--- Records for this exercise Enclosed Below ---
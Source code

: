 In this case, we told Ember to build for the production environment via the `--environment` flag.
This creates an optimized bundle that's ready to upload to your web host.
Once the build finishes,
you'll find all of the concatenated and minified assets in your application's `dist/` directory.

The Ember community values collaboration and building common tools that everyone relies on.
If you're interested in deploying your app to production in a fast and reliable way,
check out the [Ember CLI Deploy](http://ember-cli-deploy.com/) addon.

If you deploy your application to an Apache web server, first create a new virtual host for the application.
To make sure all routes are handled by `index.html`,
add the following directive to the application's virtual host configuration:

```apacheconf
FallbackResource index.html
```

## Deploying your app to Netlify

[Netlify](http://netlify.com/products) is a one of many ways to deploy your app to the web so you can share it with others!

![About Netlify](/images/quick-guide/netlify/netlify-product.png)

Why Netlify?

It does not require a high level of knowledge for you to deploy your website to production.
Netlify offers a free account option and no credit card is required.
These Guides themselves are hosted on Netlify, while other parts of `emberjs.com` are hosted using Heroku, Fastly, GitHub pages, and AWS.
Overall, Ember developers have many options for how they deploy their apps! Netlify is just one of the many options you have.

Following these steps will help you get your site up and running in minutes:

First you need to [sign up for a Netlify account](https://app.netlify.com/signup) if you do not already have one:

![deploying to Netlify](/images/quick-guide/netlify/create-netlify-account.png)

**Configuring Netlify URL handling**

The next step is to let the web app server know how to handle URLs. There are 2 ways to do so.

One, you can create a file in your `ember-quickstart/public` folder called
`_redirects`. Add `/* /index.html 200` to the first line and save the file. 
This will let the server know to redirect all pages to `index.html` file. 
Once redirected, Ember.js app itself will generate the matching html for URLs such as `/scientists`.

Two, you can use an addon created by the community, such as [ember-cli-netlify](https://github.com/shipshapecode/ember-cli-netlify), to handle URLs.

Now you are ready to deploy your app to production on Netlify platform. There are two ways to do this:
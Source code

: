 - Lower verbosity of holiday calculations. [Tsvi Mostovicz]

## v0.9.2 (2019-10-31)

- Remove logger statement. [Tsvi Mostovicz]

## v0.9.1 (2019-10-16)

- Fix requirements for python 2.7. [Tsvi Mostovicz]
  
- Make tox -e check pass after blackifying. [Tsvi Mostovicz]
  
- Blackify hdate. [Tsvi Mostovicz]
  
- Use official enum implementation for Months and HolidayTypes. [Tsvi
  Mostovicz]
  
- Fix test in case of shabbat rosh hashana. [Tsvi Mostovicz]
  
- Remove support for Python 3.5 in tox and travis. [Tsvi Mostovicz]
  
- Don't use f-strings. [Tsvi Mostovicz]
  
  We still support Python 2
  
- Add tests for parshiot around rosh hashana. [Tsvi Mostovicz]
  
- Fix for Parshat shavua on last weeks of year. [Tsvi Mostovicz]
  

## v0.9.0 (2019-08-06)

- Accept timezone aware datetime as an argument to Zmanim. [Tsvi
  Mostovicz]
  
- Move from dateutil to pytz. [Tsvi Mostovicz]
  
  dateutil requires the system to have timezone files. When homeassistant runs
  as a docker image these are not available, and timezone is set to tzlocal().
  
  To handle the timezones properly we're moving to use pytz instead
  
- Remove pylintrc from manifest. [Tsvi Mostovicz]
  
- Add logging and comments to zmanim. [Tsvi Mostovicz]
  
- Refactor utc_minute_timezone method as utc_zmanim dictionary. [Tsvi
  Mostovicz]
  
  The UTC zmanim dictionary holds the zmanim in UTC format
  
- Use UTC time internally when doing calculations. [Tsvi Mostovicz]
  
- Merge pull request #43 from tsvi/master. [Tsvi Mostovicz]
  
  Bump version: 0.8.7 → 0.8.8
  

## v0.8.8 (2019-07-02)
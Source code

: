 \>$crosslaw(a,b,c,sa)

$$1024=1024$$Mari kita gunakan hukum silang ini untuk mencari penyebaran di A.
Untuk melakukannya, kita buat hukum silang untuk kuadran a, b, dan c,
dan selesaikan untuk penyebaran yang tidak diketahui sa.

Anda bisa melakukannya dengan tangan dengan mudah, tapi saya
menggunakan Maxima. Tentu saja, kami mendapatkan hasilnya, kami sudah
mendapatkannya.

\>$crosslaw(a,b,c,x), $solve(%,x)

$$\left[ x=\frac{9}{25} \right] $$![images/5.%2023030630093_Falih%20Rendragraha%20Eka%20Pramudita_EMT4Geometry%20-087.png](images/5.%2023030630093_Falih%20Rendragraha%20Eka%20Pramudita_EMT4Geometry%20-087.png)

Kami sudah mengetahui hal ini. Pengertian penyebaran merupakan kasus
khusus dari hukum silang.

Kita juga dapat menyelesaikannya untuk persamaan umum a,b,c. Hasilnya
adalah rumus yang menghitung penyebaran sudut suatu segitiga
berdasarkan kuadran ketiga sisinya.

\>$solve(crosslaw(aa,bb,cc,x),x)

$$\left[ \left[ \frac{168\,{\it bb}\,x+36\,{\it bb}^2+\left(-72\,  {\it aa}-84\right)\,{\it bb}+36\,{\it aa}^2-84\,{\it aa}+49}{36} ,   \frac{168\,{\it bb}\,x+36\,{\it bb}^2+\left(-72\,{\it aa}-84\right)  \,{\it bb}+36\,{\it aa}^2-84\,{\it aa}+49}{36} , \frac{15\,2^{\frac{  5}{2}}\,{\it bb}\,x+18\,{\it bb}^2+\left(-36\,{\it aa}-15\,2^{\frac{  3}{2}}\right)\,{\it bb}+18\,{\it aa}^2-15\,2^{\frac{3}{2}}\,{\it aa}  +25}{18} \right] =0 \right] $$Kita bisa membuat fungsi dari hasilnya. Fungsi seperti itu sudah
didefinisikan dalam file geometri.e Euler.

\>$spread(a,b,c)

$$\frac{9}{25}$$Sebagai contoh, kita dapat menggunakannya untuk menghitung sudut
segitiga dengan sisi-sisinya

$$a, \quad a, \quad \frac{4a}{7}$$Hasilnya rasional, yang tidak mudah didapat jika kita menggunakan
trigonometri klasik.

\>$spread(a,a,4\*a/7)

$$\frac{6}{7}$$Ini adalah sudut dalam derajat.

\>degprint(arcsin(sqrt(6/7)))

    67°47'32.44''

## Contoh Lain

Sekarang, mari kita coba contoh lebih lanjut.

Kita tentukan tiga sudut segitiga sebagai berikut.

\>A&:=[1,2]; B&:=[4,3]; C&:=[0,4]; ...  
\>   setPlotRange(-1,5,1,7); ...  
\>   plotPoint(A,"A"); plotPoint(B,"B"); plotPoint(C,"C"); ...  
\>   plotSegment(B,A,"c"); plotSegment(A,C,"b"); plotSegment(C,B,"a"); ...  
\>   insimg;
--- End of Enclosed Records for this exercise ---
* **Description of the task**:
When a line among the entries contains "virtual", pull that line out.

* **Response**:
If you deploy your application to an Apache web server, first create a new virtual host for the application.
add the following directive to the application's virtual host configuration:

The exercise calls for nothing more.